Editorial. Sergio Romero, director de El Tribuno. 
Domingo, 12 de marzo de 2017 11:12

El nuevo aumento de la pobreza, informado el jueves por el Observatorio de la Deuda Social de la UCA, es el correlato de las tensiones vividas en estos días por la masiva movilización convocada por la CGT y el paro docente, a lo que se suman en los días que vienen las anunciadas manifestaciones de organizaciones sociales que representan a desempleados y excluidos.
Este escenario, con 13 millones de pobres, es el resultado de políticas erráticas aplicadas por los gobiernos que se sucedieron dejando, sistemáticamente, una brecha social mucho mayor que la heredada.
No solo el Observatorio, sino todas las entidades dedicadas al estudio de la evolución social de la Argentina muestran el progresivo deterioro en la calidad del empleo, el nivel de ingresos y la posibilidad de acceso a bienes esenciales como el alimento y la vivienda.

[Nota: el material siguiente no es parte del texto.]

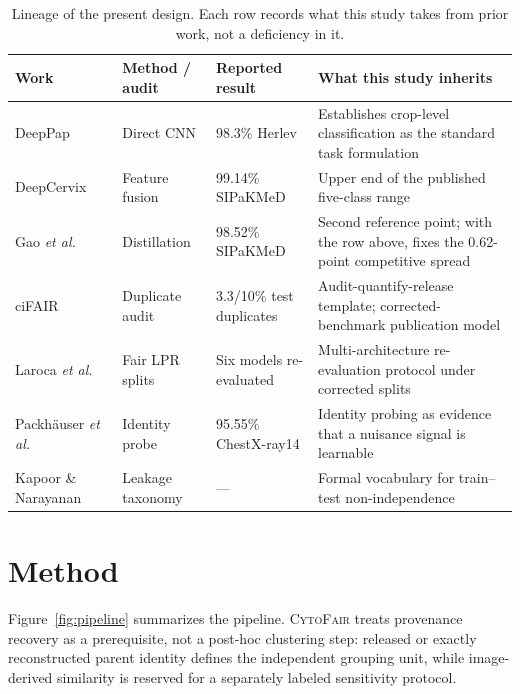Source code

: \documentclass[conference]{IEEEtran}
\newcommand{\cytofair}{\textsc{CytoFair}}
\begin{document}
\begin{table}[t]
\caption{Lineage of the present design. Each row records what this study takes from prior work, not a deficiency in it.}
\label{tab:prior}
\centering
\scriptsize
\setlength{\tabcolsep}{8pt}
\begin{tabular}{p{}p{}p{}p{}}
\toprule
Work & Method / audit & Reported result & What this study inherits \\
\midrule
DeepPap~\cite{zhang2017deeppap} & Direct CNN & 98.3\% Herlev & Establishes crop-level classification as the standard task formulation \\
DeepCervix~\cite{rahaman2021deepcervix} & Feature fusion & 99.14\% SIPaKMeD & Upper end of the published five-class range \\
Gao \emph{et al.}~\cite{gao2022knowledge} & Distillation & 98.52\% SIPaKMeD & Second reference point; with the row above, fixes the 0.62-point competitive spread \\
ciFAIR~\cite{barz2020cifair} & Duplicate audit & 3.3/10\% test duplicates & Audit-quantify-release template; corrected-benchmark publication model \\
Laroca \emph{et al.}~\cite{laroca2023lpr} & Fair LPR splits & Six models re-evaluated & Multi-architecture re-evaluation protocol under corrected splits \\
Packh\"auser \emph{et al.}~\cite{packhauser2022reidentification} & Identity probe & 95.55\% ChestX-ray14 & Identity probing as evidence that a nuisance signal is learnable \\
Kapoor \& Narayanan~\cite{kapoor2023leakage} & Leakage taxonomy & --- & Formal vocabulary for train--test non-independence \\
\bottomrule
\end{tabular}
\end{table}

\section{Method}
Figure~\ref{fig:pipeline} summarizes the pipeline.
\cytofair{} treats provenance recovery as a prerequisite, not a post-hoc clustering step: released or exactly reconstructed parent identity defines the independent grouping unit, while image-derived similarity is reserved for a separately labeled sensitivity protocol.
\end{document}
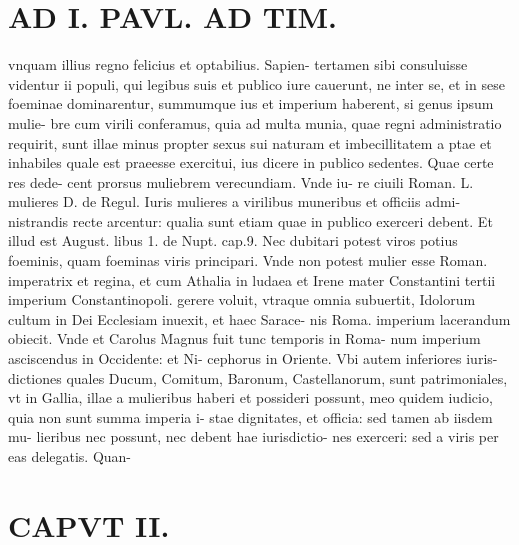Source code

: \documentclass{article}
\begin{document}
\begin{pages}
\section*{AD I. PAVL. AD TIM. }
\marginpar{[ p.86 ]}\pstart vnquam illius regno felicius et optabilius. Sapien- tertamen sibi consuluisse videntur ii populi, qui legibus suis et publico iure cauerunt, ne inter se, et in sese foeminae dominarentur, summumque ius et imperium haberent, si genus ipsum mulie- bre cum virili conferamus, quia ad multa munia, quae regni administratio requirit, sunt illae minus propter sexus sui naturam et imbecillitatem a ptae et inhabiles quale est praeesse exercitui, ius dicere in publico sedentes. Quae certe res dede- cent prorsus muliebrem verecundiam. Vnde iu- re ciuili Roman. L. mulieres D. de Regul. Iuris mulieres a virilibus muneribus et officiis admi- nistrandis recte arcentur: qualia sunt etiam quae in publico exerceri debent. Et illud est August. libus 1. de Nupt. cap.9. Nec dubitari potest viros potius foeminis, quam foeminas viris principari. Vnde non potest mulier esse Roman. imperatrix et regina, et cum Athalia in ludaea et Irene mater Constantini tertii imperium Constantinopoli. gerere voluit, vtraque omnia subuertit, Idolorum cultum in Dei Ecclesiam inuexit, et haec Sarace- nis Roma. imperium lacerandum obiecit. Vnde et Carolus Magnus fuit tunc temporis in Roma- num imperium asciscendus in Occidente: et Ni- cephorus in Oriente. Vbi autem inferiores iuris- dictiones quales Ducum, Comitum, Baronum, Castellanorum, sunt patrimoniales, vt in Gallia, illae a mulieribus haberi et possideri possunt, meo quidem iudicio, quia non sunt summa imperia i- stae dignitates, et officia: sed tamen ab iisdem mu- lieribus nec possunt, nec debent hae iurisdictio- nes exerceri: sed a viris per eas delegatis. Quan-  \pend
\section*{CAPVT  II. }
\marginpar{[ p.87 ]}\pstart {}
{}

\end{pages}
\end{document}
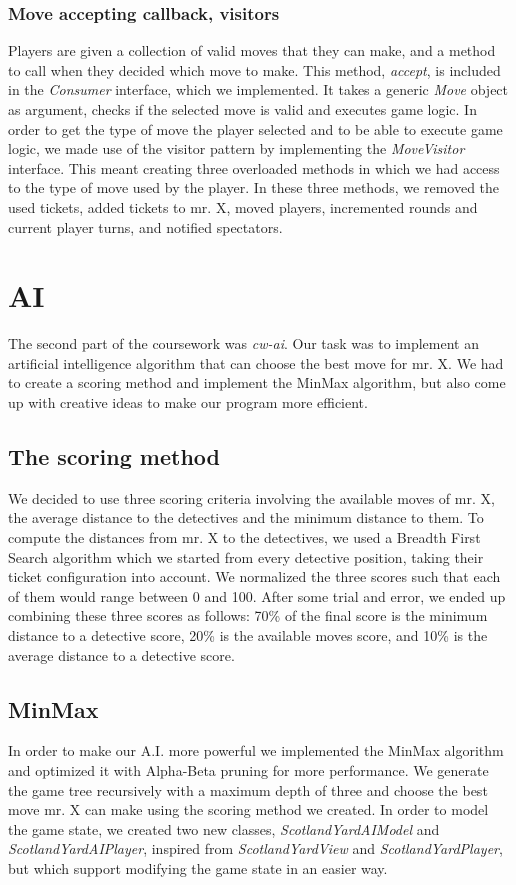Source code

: \documentclass[12pt,a4paper]{scrartcl}
\begin{document}
\subsubsection*{Move accepting callback, visitors}
Players are given a collection of valid moves that they can make, and a method to call when they decided which move to make. This method, \textit{accept},  is included in the \textit{Consumer} interface, which we implemented. It takes a generic \textit{Move} object as argument, checks if the selected move is valid and executes game logic. In order to get the type of move the player selected and to be able to execute game logic, we made use of the visitor pattern by implementing the \textit{MoveVisitor} interface. This meant creating three overloaded methods in which we had access to the type of move used by the player. In these three methods, we removed the used tickets, added tickets to mr. X, moved players, incremented rounds and current player turns, and notified spectators.

\section{AI}
The second part of the coursework was \textit{cw-ai}. Our task was to implement an artificial intelligence algorithm that can choose the best move for mr. X. We had to create a scoring method and implement the MinMax algorithm, but also come up with creative ideas to make our program more efficient.

\subsection*{The scoring method}
We decided to use three scoring criteria involving the available moves of mr. X, the average distance to the detectives and the minimum distance to them. To compute the distances from mr. X to the detectives, we used a Breadth First Search algorithm which we started from every detective position, taking their ticket configuration into account.
We normalized the three scores such that each of them would range between 0 and 100. After some trial and error, we ended up combining these three scores as follows: 70\% of the final score is the minimum distance to a detective score, 20\% is the available moves score, and 10\% is the average distance to a detective score.

\subsection*{MinMax}
In order to make our A.I. more powerful we implemented the MinMax algorithm and optimized it with Alpha-Beta pruning for more performance. We generate the game tree recursively with a maximum depth of three and choose the best move mr. X can make using the scoring method we created. In order to model the game state, we created two new classes, \textit{ScotlandYardAIModel} and \textit{ScotlandYardAIPlayer}, inspired from \textit{ScotlandYardView} and \textit{ScotlandYardPlayer}, but which support modifying the game state in an easier way.
\end{document}

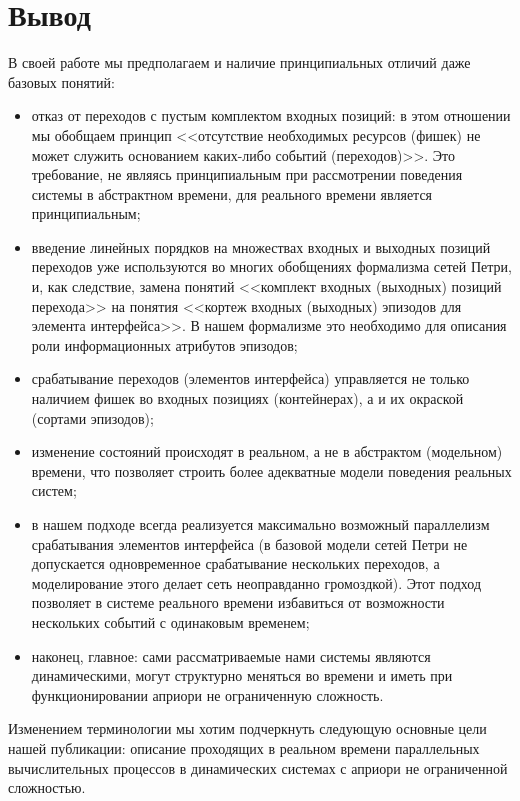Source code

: \section{Вывод}
В своей работе мы предполагаем и наличие принципиальных отличий даже базовых понятий: 
\begin{itemize}
	\item отказ от переходов с пустым комплектом входных позиций: в этом отношении мы обобщаем принцип <<отсутствие необходимых ресурсов (фишек) не может служить основанием каких-либо событий (переходов)>>. Это требование, не являясь принципиальным при рассмотрении поведения системы в абстрактном времени, для реального времени является принципиальным;
	\item введение линейных порядков на множествах входных и выходных позиций переходов уже используются во многих обобщениях формализма сетей Петри, и, как следствие, замена понятий <<комплект входных (выходных) позиций перехода>> на понятия <<кортеж входных (выходных) эпизодов для элемента интерфейса>>. В  нашем формализме это необходимо для описания роли информационных атрибутов эпизодов;
	\item срабатывание переходов (элементов интерфейса) управляется не только наличием фишек во входных позициях (контейнерах), а и их окраской (сортами эпизодов);
	\item изменение состояний происходят в реальном, а не в абстрактом (модельном) времени, что позволяет строить более адекватные модели поведения реальных систем;
	\item в нашем подходе всегда реализуется максимально возможный параллелизм срабатывания элементов интерфейса (в базовой модели сетей Петри не допускается одновременное срабатывание нескольких переходов, а моделирование этого делает сеть неоправданно громоздкой). Этот подход позволяет в системе реального времени избавиться от возможности нескольких событий с одинаковым временем;
	\item наконец, главное: сами рассматриваемые нами системы являются динамическими, могут структурно меняться во времени и иметь при функционировании априори не ограниченную сложность.
\end{itemize}

Изменением терминологии мы хотим подчеркнуть следующую основные цели нашей публикации: описание проходящих в реальном времени параллельных вычислительных процессов в динамических системах с априори не ограниченной сложностью\cite{Falk}.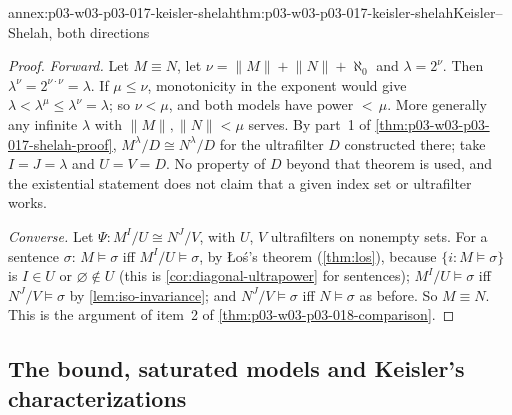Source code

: \begin{annexitem}{annex:p03-w03-p03-017-keisler-shelah}{thm:p03-w03-p03-017-keisler-shelah}{Keisler--Shelah, both directions}
\begin{proof}
\emph{Forward.}  Let \(M\equiv N\), let
\(\nu=\lVert M\rVert+\lVert N\rVert+\aleph_0\) and \(\lambda=2^\nu\).  Then
\(\lambda^\nu=2^{\nu\cdot\nu}=\lambda\).  If \(\mu\le\nu\), monotonicity in
the exponent would give \(\lambda<\lambda^\mu\le\lambda^\nu=\lambda\); so
\(\nu<\mu\), and both models have power \({<}\,\mu\).  More generally any
infinite \(\lambda\) with \(\lVert M\rVert,\lVert N\rVert<\mu\) serves.  By
part~1 of \cref{thm:p03-w03-p03-017-shelah-proof},
\(M^\lambda/D\cong N^\lambda/D\) for the ultrafilter \(D\) constructed there;
take \(I=J=\lambda\) and \(U=V=D\).  No property of \(D\) beyond that theorem
is used, and the existential statement does not claim that a given index set
or ultrafilter works.

\emph{Converse.}  Let \(\Psi:M^I/U\cong N^J/V\), with \(U\), \(V\)
ultrafilters on nonempty sets.  For a sentence \(\sigma\): \(M\models\sigma\)
iff \(M^I/U\models\sigma\), by \L o\'s's theorem (\cref{thm:los}), because
\(\{i:M\models\sigma\}\) is \(I\in U\) or \(\varnothing\notin U\) (this is
\cref{cor:diagonal-ultrapower} for sentences); \(M^I/U\models\sigma\) iff
\(N^J/V\models\sigma\) by \cref{lem:iso-invariance}; and
\(N^J/V\models\sigma\) iff \(N\models\sigma\) as before.  So \(M\equiv N\).
This is the argument of item~2 of \cref{thm:p03-w03-p03-018-comparison}.
\end{proof}
\end{annexitem}

\subsection{The bound, saturated models and Keisler's characterizations}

Frente a esta realidad no caben especulaciones políticas, porque lo que está en juego es la gente. La decadencia argentina se ve allí y asumirla en su verdadera dimensión es la condición previa para revertir ese proceso. 
El gobierno del presidente Mauricio Macri llegó al poder hace quince meses con el compromiso de poner en marcha la recuperación generando seguridad jurídica, transparencia, reglas de juego claras y estímulos a la inversión. 
No prometió milagros, ofreció un proyecto de producción, educación y empleo que despierta expectativa en la mayoría de los argentinos. Hasta ahora no ha logrado dar señales claras, que lleguen a la gente común, de que la transformación está en marcha. Ese es el gran obstáculo que se le plantea y que está obligado a resolver.
El Observatorio y su director, Agustín Salvia, venían advirtiendo desde hace muchos años que la prosperidad de la llamada “década ganada” había ampliado la brecha social. También, desde los tiempos de la convertibilidad, esa institución indicaba que el “derrame” automático del desarrollo económico en toda la sociedad era un espejismo. 
Hoy no se manipulan las estadísticas del Indec y a nadie se le ocurre decir ante organismos internacionales que en nuestro país hay menos pobres que en Alemania o que la economía argentina es mucho más fuerte que la de Canadá o Australia.
Según estudios técnicos coincidentes, en cuatro décadas la pobreza se cuadruplicó. En ese mismo período se registró también un deterioro pronunciado de la calidad educativa y de la formación profesional de los sectores de menores ingresos, el desempleo y el empleo en negro crecieron en forma exponencial, el Estado debió multiplicar los subsidios a la indigencia y la población joven sin trabajo ni estudio alcanzaba a un millón y medio de personas en enero de 2014, según lo admitió la expresidente Cristina Kirchner cuando anunció el Plan Progresar. 
Ni el oficialismo ni la oposición ni el sindicalismo -habituado a privilegiar los intereses de casta de su dirigentes por sobre las necesidades de los sectores populares- pueden desentenderse de la responsabilidad que está a la vista. 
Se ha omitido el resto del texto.